━━━ PROVIDED MATERIAL ━━━

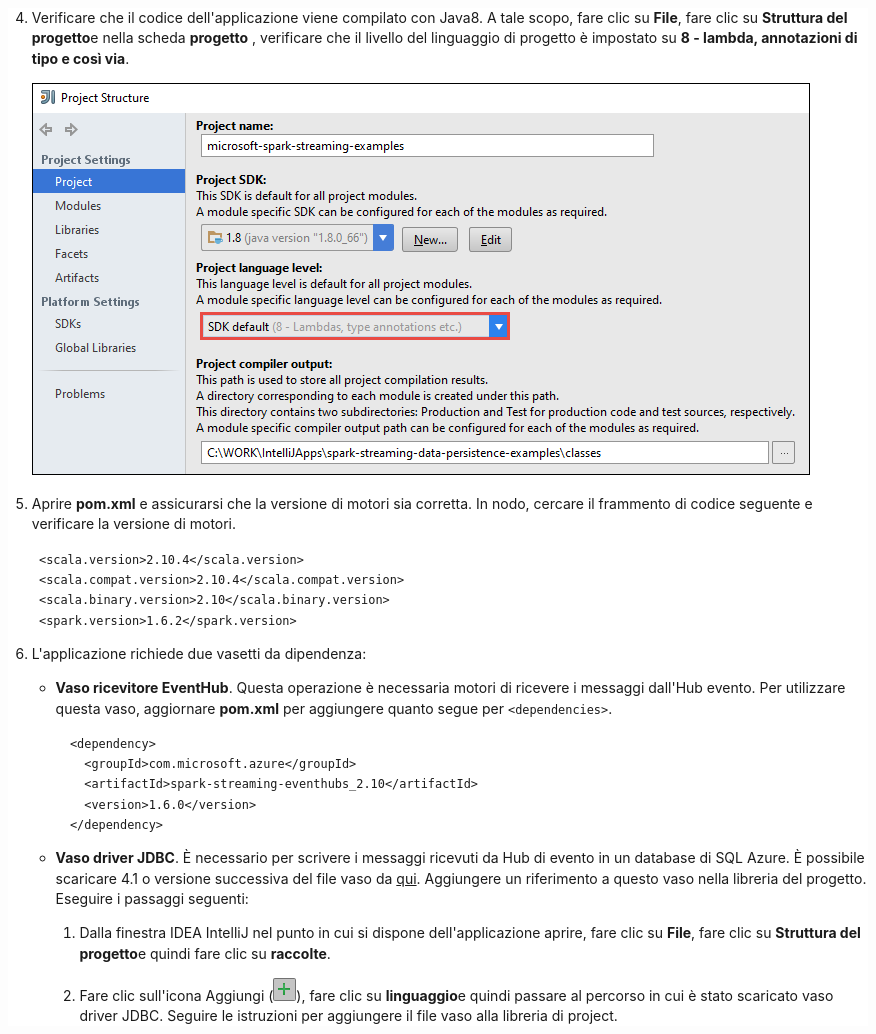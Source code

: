 4. Verificare che il codice dell'applicazione viene compilato con Java8. A tale scopo, fare clic su **File**, fare clic su **Struttura del progetto**e nella scheda **progetto** , verificare che il livello del linguaggio di progetto è impostato su **8 - lambda, annotazioni di tipo e così via**.

    ![Struttura del progetto](./media/hdinsight-apache-spark-eventhub-streaming/java-8-compiler.png)

5. Aprire **pom.xml** e assicurarsi che la versione di motori sia corretta. In <properties> nodo, cercare il frammento di codice seguente e verificare la versione di motori.

        <scala.version>2.10.4</scala.version>
        <scala.compat.version>2.10.4</scala.compat.version>
        <scala.binary.version>2.10</scala.binary.version>
        <spark.version>1.6.2</spark.version>
    
5. L'applicazione richiede due vasetti da dipendenza:

    * **Vaso ricevitore EventHub**. Questa operazione è necessaria motori di ricevere i messaggi dall'Hub evento. Per utilizzare questa vaso, aggiornare **pom.xml** per aggiungere quanto segue per `<dependencies>`.

            <dependency>
              <groupId>com.microsoft.azure</groupId>
              <artifactId>spark-streaming-eventhubs_2.10</artifactId>
              <version>1.6.0</version>
            </dependency> 

    * **Vaso driver JDBC**. È necessario per scrivere i messaggi ricevuti da Hub di evento in un database di SQL Azure. È possibile scaricare 4.1 o versione successiva del file vaso da [qui](https://msdn.microsoft.com/sqlserver/aa937724.aspx). Aggiungere un riferimento a questo vaso nella libreria del progetto. Eseguire i passaggi seguenti:

        1. Dalla finestra IDEA IntelliJ nel punto in cui si dispone dell'applicazione aprire, fare clic su **File**, fare clic su **Struttura del progetto**e quindi fare clic su **raccolte**. 
        
        2. Fare clic sull'icona Aggiungi (![sull'icona Aggiungi](./media/hdinsight-apache-spark-eventhub-streaming/add-icon.png)), fare clic su **linguaggio**e quindi passare al percorso in cui è stato scaricato vaso driver JDBC. Seguire le istruzioni per aggiungere il file vaso alla libreria di project.
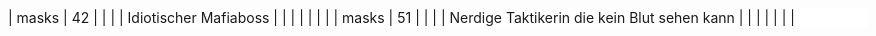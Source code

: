    | masks       | 42                     |                                                                                                                                                                                             |                                                                                                                                                                                                                                               |                                                                                                                                                                                                                                                                                                    | Idiotischer Mafiaboss                                                                                                                                                                                                                                                                                                                                                                                                                                                                                                                                                                                                                                                                                                                                                                                                                                                                                                                                                            |                                                                                                                                                                                                                                                                                                                                                                                                                                                                                                                                                                                                                |     |     |     |     |     |
   | masks       | 51                     |                                                                                                                                                                                             |                                                                                                                                                                                                                                               |                                                                                                                                                                                                                                                                                                    | Nerdige Taktikerin die kein Blut sehen kann                                                                                                                                                                                                                                                                                                                                                                                                                                                                                                                                                                                                                                                                                                                                                                                                                                                                                                                                      |                                                                                                                                                                                                                                                                                                                                                                                                                                                                                                                                                                                                                |     |     |     |     |     |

━━━

**PROBLEM TO SOLVE:** Each line, from the beginning of the listing to the line bearing "</dependency>" inclusive, should be copied exactly; the pictures stay out.

**RESULT OF THIS EXERCISE:**
Source code

: 4. Verificare che il codice dell'applicazione viene compilato con Java8. A tale scopo, fare clic su **File**, fare clic su **Struttura del progetto**e nella scheda **progetto** , verificare che il livello del linguaggio di progetto è impostato su **8 - lambda, annotazioni di tipo e così via**.

    ![Struttura del progetto](./media/hdinsight-apache-spark-eventhub-streaming/java-8-compiler.png)

5. Aprire **pom.xml** e assicurarsi che la versione di motori sia corretta. In <properties> nodo, cercare il frammento di codice seguente e verificare la versione di motori.

        <scala.version>2.10.4</scala.version>
        <scala.compat.version>2.10.4</scala.compat.version>
        <scala.binary.version>2.10</scala.binary.version>
        <spark.version>1.6.2</spark.version>
    
5. L'applicazione richiede due vasetti da dipendenza:

    * **Vaso ricevitore EventHub**. Questa operazione è necessaria motori di ricevere i messaggi dall'Hub evento. Per utilizzare questa vaso, aggiornare **pom.xml** per aggiungere quanto segue per `<dependencies>`.

            <dependency>
              <groupId>com.microsoft.azure</groupId>
              <artifactId>spark-streaming-eventhubs_2.10</artifactId>
              <version>1.6.0</version>
            </dependency> 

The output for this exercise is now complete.